Search the entries below for "first" and copy each matching line.

-- Supplied records follows --

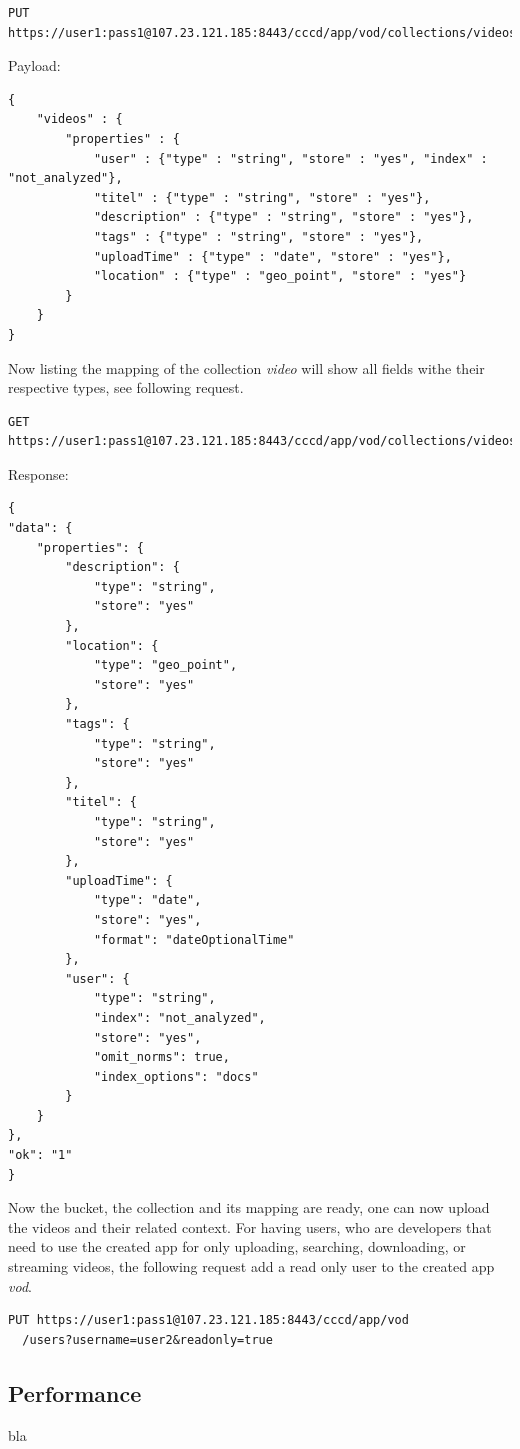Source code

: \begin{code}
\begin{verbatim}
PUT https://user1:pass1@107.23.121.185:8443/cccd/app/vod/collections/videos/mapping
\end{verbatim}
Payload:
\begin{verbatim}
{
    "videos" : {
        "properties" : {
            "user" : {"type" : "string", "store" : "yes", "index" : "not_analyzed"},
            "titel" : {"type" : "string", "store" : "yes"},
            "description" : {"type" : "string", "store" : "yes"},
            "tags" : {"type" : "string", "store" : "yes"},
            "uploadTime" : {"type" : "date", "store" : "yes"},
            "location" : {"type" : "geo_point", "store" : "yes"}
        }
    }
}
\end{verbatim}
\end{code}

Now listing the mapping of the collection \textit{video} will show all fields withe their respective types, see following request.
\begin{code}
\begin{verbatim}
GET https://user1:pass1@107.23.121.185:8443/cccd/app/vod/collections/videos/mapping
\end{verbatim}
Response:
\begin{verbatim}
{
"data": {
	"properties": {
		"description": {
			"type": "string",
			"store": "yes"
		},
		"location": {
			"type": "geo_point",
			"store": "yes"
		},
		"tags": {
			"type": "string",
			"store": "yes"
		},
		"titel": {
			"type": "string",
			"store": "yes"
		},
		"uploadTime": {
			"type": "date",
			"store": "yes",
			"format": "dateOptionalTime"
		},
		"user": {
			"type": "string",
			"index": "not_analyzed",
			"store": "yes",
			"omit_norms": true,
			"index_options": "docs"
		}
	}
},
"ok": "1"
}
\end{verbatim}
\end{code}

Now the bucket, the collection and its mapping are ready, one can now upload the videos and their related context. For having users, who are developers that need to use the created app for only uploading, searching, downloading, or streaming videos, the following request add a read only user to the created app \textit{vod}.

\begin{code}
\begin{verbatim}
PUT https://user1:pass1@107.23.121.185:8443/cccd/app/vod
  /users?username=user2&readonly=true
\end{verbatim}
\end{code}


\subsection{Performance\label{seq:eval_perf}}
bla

-- Supplied records concluded --
-- Supplied records follows --

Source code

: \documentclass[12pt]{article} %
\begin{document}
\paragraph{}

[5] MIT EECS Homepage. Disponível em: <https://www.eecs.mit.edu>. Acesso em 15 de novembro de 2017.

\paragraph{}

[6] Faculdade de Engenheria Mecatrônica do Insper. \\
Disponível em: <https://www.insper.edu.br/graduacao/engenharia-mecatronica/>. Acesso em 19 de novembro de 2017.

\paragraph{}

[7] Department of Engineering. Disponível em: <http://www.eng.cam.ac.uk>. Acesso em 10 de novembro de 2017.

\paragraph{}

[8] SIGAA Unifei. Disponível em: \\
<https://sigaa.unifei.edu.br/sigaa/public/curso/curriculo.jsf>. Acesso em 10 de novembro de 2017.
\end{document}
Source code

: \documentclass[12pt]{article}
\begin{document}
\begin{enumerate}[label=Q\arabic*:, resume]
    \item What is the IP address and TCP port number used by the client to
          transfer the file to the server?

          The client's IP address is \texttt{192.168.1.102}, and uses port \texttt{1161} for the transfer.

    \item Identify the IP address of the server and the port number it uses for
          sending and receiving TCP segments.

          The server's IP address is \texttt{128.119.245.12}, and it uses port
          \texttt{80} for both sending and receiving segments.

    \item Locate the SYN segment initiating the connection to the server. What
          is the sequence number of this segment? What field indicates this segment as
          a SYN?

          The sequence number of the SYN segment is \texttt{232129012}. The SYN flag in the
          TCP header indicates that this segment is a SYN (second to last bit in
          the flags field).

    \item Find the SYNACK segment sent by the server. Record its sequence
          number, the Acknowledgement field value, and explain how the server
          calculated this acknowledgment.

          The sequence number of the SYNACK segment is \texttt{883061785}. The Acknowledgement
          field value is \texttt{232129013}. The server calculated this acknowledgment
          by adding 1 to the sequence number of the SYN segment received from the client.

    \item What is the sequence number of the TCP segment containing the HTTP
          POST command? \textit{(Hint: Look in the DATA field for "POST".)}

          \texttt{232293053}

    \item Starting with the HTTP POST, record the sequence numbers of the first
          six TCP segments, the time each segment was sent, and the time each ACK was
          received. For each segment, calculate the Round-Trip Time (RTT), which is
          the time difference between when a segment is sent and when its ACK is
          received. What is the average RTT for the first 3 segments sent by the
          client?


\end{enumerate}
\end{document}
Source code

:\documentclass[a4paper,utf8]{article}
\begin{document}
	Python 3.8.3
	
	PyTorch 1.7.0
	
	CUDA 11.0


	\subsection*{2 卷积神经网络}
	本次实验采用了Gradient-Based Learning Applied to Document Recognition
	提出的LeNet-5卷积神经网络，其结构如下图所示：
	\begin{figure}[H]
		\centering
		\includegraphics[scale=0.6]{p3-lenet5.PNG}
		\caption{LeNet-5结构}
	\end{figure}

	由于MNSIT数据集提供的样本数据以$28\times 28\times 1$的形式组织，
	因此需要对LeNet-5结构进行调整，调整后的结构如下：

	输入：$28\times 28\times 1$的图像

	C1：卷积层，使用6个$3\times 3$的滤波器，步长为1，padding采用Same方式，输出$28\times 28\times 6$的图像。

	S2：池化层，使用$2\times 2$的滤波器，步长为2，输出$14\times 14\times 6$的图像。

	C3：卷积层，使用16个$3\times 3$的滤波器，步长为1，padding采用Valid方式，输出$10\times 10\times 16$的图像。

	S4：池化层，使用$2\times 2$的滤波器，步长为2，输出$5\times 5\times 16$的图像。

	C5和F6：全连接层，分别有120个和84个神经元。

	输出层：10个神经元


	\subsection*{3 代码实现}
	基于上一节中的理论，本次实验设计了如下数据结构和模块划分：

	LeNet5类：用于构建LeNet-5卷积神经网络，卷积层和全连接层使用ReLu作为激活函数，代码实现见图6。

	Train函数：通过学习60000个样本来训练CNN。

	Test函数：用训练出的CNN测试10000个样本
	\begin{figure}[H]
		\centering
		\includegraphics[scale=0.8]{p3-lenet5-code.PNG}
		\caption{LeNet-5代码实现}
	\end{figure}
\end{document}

-- Supplied records concluded --

# Task output
    \item Starting with the HTTP POST, record the sequence numbers of the first
          received. What is the average RTT for the first 3 segments sent by the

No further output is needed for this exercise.